Reading Hagins and Khalsa’s Research perspective in the latest issue of the International Journal of Yoga Therapy reminded me of discussion at the Forum on Teaching Research run by OsEAN earlier this year.
Two professional groups – yoga therapists and osteopaths – with very different traditions, but a common aim: to establish a research base for their work with clients/patients, so that they can practice with similar authority and professionalism to other health disciplines.
The OsEAN meeting struggled with the question of whether effective research was intrinsically impossible to conduct given the nature of osteopathic interventions. And in any case, as many speakers attested, it was difficult to inculcate a research attitude into students when most were fixed on their goal of graduating and moving quickly into private practice.
Osteopathic interventions share with those offered by yoga therapists (and other bodyworkers) the characteristic that the approach to each client is unique, and not easily susceptible to the standardization that permits development of a formal research protocol.
But as Hagins and Khalsa point out in their article, this is an issue not confined to health care.
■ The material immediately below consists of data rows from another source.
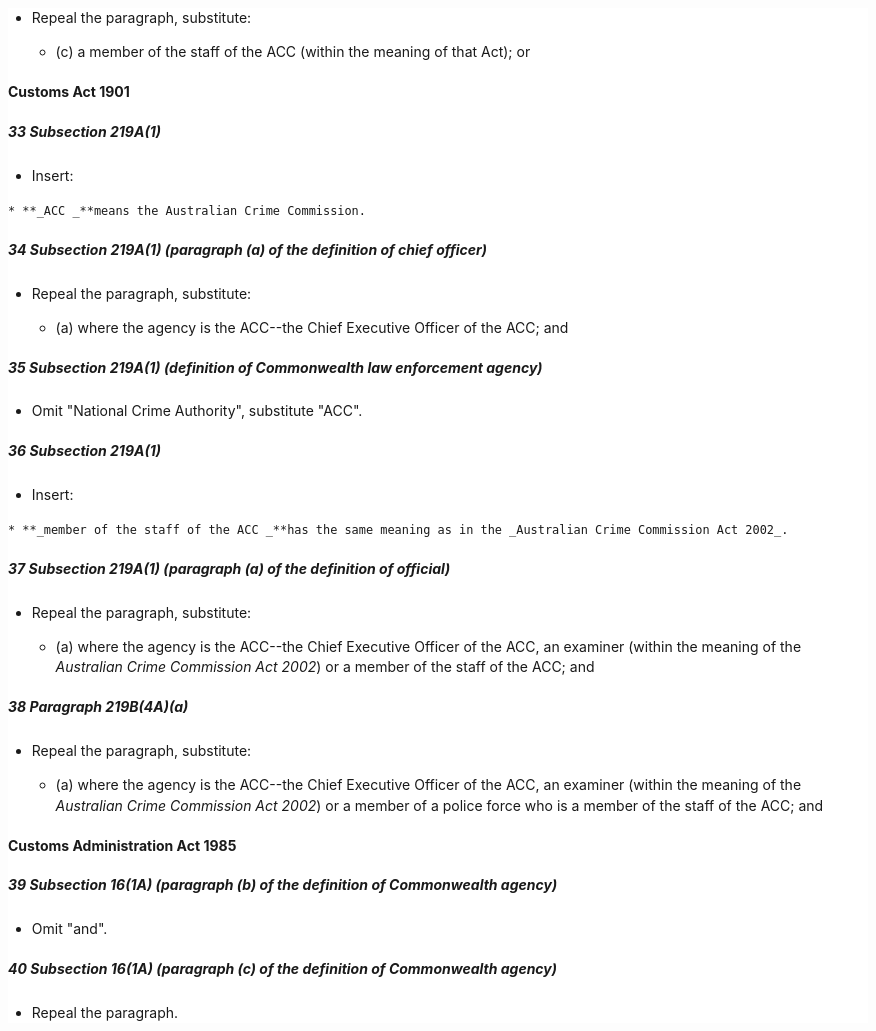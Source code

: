    * Repeal the paragraph, substitute:

     * (c) a member of the staff of the ACC (within the meaning of that Act); or

#### Customs Act 1901

##### 33  Subsection 219A(1)

   * Insert: 

    * **_ACC _**means the Australian Crime Commission.

##### 34  Subsection 219A(1) (paragraph (a) of the definition of chief officer)

   * Repeal the paragraph, substitute:

     * (a) where the agency is the ACC--the Chief Executive Officer of the ACC; and

##### 35  Subsection 219A(1) (definition of Commonwealth law enforcement agency)

   * Omit "National Crime Authority", substitute "ACC".

##### 36  Subsection 219A(1)

   * Insert: 

    * **_member of the staff of the ACC _**has the same meaning as in the _Australian Crime Commission Act 2002_.

##### 37  Subsection 219A(1) (paragraph (a) of the definition of official)

   * Repeal the paragraph, substitute:

     * (a) where the agency is the ACC--the Chief Executive Officer of the ACC, an examiner (within the meaning of the _Australian Crime Commission Act 2002_) or a member of the staff of the ACC; and

##### 38  Paragraph 219B(4A)(a)

   * Repeal the paragraph, substitute:

     * (a) where the agency is the ACC--the Chief Executive Officer of the ACC, an examiner (within the meaning of the _Australian Crime Commission Act 2002_) or a member of a police force who is a member of the staff of the ACC; and

#### Customs Administration Act 1985

##### 39  Subsection 16(1A) (paragraph (b) of the definition of Commonwealth agency)

   * Omit "and".

##### 40  Subsection 16(1A) (paragraph (c) of the definition of Commonwealth agency)

   * Repeal the paragraph.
Individually designed interventions are a feature of other areas of activity, and ‘advanced strategies for measuring and statistically analyzing individually tailored therapies have been in practice for decades in the social sciences’.
If rigorous research is difficult, although not impossible, why do it? The carrot is the evolution from craft- or tradition-based therapy to a profession that can argue its corner for contributing cost-effectively to social good.
But there is also a stick. At least in the UK, there’s increasing pressure on practitioners to demonstrate a research base for what they do, failing which they lose the right to claim efficacy for their treatments.
However, the point was made at the OsEAN conference (link to document to be added to media uploads) that other disciplines – such as acupuncture – have been quite successful at building a research base for their practice. It can be done!
What part can a publisher play in this endeavour?
Hagins and Khalsa talk about building a bridge between science and yoga. For ‘yoga’ read any one of several disciplines in health care. Doing the science is only part of the story; the results and their implications must be communicated and built into the framework of practice.
To achieve that we need rigorously managed research publications; and, just as importantly, educational content, on paper and online – ‘textbooks’ if you will – that helps students and practitioners understand the research, and apply it in their work with patients. These are tasks in which publishers – in partnership with the research and teaching communities – can play a major role.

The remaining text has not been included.